Tidak berbeda dengan Muhammadiyah, NU juga banyak berkontribusi bagi bangsa Indonesia. Berdiri pada 1926, tentu NU terlibat dalam perang merebut kemerdekaan Indonesia dari Belanda dan penjajah lainnya. Dinno Munfaizin dalam “Siasat Politik NU Era Panjajahan Jepang” mencatat peran NU dalam melawan penjajahan tentara Jepang. Sebagai ormas keagamaan NU memiliki tradisi mengakar, mencoba mengelaborasi budaya dan agama untuk selaras dengan kondisi masyarakat Indonesia. Stoddard juga mencatat bahwa NU terus mengembangkan dakwah dan pendidikan bagi masyarakat.

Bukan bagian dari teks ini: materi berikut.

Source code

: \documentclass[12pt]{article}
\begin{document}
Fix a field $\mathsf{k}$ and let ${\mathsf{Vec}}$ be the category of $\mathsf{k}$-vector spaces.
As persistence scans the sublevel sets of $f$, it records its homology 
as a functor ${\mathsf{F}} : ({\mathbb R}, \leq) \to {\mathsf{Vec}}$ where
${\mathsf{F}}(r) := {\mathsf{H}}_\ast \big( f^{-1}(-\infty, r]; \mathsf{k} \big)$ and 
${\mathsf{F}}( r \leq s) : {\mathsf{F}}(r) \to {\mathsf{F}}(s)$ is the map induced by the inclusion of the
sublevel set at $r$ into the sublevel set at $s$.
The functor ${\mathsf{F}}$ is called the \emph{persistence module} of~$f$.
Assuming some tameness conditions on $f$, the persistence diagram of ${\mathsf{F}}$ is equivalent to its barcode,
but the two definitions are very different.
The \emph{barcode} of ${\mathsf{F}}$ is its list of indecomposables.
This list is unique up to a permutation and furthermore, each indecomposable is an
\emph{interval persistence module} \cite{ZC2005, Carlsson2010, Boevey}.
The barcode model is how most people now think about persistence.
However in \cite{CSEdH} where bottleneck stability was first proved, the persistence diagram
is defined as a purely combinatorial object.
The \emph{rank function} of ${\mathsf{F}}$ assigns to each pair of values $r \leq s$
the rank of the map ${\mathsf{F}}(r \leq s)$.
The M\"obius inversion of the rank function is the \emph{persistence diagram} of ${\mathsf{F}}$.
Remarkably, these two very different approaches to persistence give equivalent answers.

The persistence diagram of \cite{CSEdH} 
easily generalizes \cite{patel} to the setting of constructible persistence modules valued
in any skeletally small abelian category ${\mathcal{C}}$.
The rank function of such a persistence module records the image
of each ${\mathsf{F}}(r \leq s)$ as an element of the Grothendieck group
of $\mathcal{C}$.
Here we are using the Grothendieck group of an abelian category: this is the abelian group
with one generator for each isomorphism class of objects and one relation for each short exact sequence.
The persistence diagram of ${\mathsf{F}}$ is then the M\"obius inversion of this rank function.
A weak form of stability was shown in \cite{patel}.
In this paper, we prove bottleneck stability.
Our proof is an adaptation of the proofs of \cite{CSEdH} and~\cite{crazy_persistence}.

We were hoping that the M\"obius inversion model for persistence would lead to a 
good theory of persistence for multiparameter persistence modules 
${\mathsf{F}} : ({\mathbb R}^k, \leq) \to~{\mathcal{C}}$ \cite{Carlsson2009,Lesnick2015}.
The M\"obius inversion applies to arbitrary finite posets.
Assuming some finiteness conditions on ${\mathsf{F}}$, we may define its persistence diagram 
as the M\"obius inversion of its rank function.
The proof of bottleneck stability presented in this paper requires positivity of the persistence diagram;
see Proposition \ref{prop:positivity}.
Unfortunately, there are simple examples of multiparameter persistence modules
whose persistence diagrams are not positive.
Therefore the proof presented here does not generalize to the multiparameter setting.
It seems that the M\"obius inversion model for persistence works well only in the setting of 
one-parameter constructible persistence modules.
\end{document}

Dalam perkembangan pasca kemerdekaan, kedua ormas tersebut banyak terlibat dalam berbagai pengambilan kebijakan negara. Kader kedua ormas tersebut terlibat aktif dalam berbagai partai politik. Tetapi perlu dicatat sekalipun para kader terlibat aktif dalam politik tidak serta merta membuat ormas tersebut kehilangan ruh sebagai ormas keagamaan. Pada titik ini penulis memaknai –berkecimpungnya para kader dipartai politik- sebagai kontribusi ormas terhadap kenyataan sosial pasca kemerdekaan. Baik Muhammadiyah dan NU tidak berhenti dalam perjuangan pasca kemerdekaan. Muhammadiyah dan NU membangun bangsa dengan cara masing-masing. Setiap kali selepas Muktamar, kedua ormas tersebut merekomendasikan hal-hal untuk segera dilakukan pemerintah. Dalam beberapa masa pemerintahan, terbukti NU dan Muhammadiyah menjadi “penasehat” para pengambil kebijakan.
 
Dengan terpilihnya ketua umum baru untuk menjalankan roda ormas membawa semangat dan harapan baru. Kontribusi Muhammadiyah dan NU di bawah ketua umum baru akan selalu dibutuhkan Indonesia. Patut untuk menjadi catatan, bahwa Said Aqil Siradj tidak hanya miliki NU, juga Haedar Nasir tidak hanya milik Muhammadiyah. Keduanya harus berani memposisikan diri mereka sebagai “bapak umat dan bangsa” milik masyarakat Indonesia. Tidak perlu lagi ada “pengkotak-kotakan” dan dikotomi yang terkesan egois.


[1] Buku tersebut telah diterjemahkan dalam Bahasa Indonesia dengan judul “Dunia Baru Islam” atas perintah Presiden Sukarno dan terbit pada tahun 1966.